A stroll through an empty home.

I logged into my ye olde Hotmail account today. It was a bit like walking through an old house. The unread inbox had the odd junk mail like weeds popping up through random floorboards. There were odd cobwebs in the form of old newsletters I forgot I'd signed up for. The obligatory rodents peeking out from around a corner were the "THANK YOU FOR REGISTERING" emails from all those accounts I'd signed up for once but never used twice. But the depressing part was that all the furniture was stolen.

I'm a bit of a pack-rat, and I like to hold onto anything that ever held a shred of significance or could possibly become significant in the future. In reality most of it was a bunch of junk. Surveys, forwards, chain letters, etc. But what I really treasured was the plethora of email correspondence between old friends.

The first email I got from that chick I met at the crappy summer job. She'd turn out to be one of the best friends I'd ever have. There were nifty old and forgotten projects I'd worked on with buddies - animated gifs, the website we'd toiled over for an entire term, our first Photoshop experiments. The acceptance letter that got into a gaming clan, one that I'm still a member of today (even though almost everyone else has moved on).

There was an email where someone at school spilled the beans that I liked a certain girl. Another one or two from mutual friends who said she liked me too. One about how I needed to try to get out of my shell and make an effort for her. How I'd make her day just by asking her out. A dozen or so flirtatious messages between me and said girl. Some were long and detailed, others were short and to the point. There was the email where I pleaded with the best friend to drive 40mins just to come and sit with me; the girl I liked had split my heart clean in two.

There were funny jokes, school rumors, bits and pieces of assignments, both long and short term plans, some "where are you know" messages, and tons more "Thank you for registering" confirmations for sites that I've oh-so-long ago forgotten.

I guess I lost all of this because it had been so long since I last logged in. After things fell apart with the aforementioned girl I liked, I kind of lost reason to keep in contact with most of those people.

I'm not quite sure how I feel about all this. It's nice to have that history and dialogue there to fall back to. Read through the better memories and take note about what I could've done different to avoid the bad ones. On the other hand, it was chock-full of shards that resembled one of the less-enjoyable years of my life. Some things are better to forget and move on from.

I never really think of that girl anymore.

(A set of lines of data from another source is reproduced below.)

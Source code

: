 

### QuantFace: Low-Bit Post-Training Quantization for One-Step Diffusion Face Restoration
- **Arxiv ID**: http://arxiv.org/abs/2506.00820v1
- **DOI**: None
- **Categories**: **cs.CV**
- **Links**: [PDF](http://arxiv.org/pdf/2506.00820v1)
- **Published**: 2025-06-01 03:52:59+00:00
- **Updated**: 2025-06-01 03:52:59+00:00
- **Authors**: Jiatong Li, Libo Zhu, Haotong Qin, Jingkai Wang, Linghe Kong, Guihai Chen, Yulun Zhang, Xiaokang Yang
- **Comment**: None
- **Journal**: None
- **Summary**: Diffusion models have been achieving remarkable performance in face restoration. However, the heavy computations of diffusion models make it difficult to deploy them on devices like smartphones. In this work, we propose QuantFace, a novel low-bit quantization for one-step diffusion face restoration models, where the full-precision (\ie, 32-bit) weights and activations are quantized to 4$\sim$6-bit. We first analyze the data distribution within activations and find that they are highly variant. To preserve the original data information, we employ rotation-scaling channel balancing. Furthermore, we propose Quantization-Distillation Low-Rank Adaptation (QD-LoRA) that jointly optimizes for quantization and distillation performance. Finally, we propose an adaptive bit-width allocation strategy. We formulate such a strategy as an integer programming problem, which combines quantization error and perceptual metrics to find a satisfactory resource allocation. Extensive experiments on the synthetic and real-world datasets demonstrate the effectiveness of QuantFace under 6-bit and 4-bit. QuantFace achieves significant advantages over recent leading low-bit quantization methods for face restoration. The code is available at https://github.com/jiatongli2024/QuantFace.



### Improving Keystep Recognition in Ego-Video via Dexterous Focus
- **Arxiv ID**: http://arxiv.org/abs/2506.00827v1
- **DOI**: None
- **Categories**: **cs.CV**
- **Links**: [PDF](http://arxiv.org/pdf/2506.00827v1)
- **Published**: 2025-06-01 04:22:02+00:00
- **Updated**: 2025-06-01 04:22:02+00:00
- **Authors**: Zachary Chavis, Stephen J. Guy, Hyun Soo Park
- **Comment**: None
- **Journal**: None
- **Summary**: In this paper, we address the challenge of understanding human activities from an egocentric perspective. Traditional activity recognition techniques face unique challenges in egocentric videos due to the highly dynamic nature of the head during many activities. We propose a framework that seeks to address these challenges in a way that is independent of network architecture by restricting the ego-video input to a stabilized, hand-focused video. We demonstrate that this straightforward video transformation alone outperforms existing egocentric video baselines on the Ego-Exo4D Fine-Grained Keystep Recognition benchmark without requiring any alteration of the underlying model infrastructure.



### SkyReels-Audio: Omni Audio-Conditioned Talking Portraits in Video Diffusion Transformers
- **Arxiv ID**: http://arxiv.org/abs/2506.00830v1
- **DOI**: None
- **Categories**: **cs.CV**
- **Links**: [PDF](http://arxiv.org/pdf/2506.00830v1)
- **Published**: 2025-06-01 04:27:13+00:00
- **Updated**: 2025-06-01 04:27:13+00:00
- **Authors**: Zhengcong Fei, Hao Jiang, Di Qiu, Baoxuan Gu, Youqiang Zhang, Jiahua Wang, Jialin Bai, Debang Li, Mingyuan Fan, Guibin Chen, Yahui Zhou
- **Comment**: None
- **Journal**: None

I can't even remember the last time I talked to most of those 'mutual friends'. That best friend I met at the summer job and I have since drifted too far apart. I kept every piece of email correspondence I ever had with her.

So in some ways I guess it was all a changelog and narration of various relationships that have since dissipated into the wind. Part of me knows that there used to be so much more there. Part of me knows that I've long since walked away from it all, and lost conversations have no bearing on how I go about my day-to-day life.

And so I stand in this empty house. You can almost see the crop-cirles in the carpet where the old chair was and the faded sections of the wall that surround where the book case used to be. And all of it is actually nothing but a long lost series of 1's and 0's. Purged from a countless amount of other 1's and 0's swirling around a digital world to make room for more houses and homes.

Funny how that works.
-Cril

When I walk beside her
I am the better man
When I look to leave her
I always stagger back again

Once I built an ivory tower
So I could worship from above
When I climb down to be set free
She took me in again

There’s a big
A big hard sun
Beating on the big people
In the big hard world

Eddie Vedder - Hard Sun

2 comments:

Frank said...

Some things need more time. I have, somewhere in my house, a small old plastic box that's supposed to be the phone booth from Bill & Ted's Excellent Adventure. In it are a bunch of love letters from junior high. Some good experiences, some bad.

Don't let the past drag you down if that's what it's going to do. Turn your back on it until you can look at it from above and use it as you wish.

Crilix said...

Bill & Ted's Excellent Adventure... Now there's a movie I haven't seen in ages.

It was a really unique feeling when I found out I had nothing left in my email account. My immediate reaction was kind of shocked and upset that it was all gone. But after that... It was kind of liberating. It's a shame I'll never get to look back on it again for curiosity-sake. But generally speaking it doesn't really have any impact on my life. I guess I've moved past most of it now.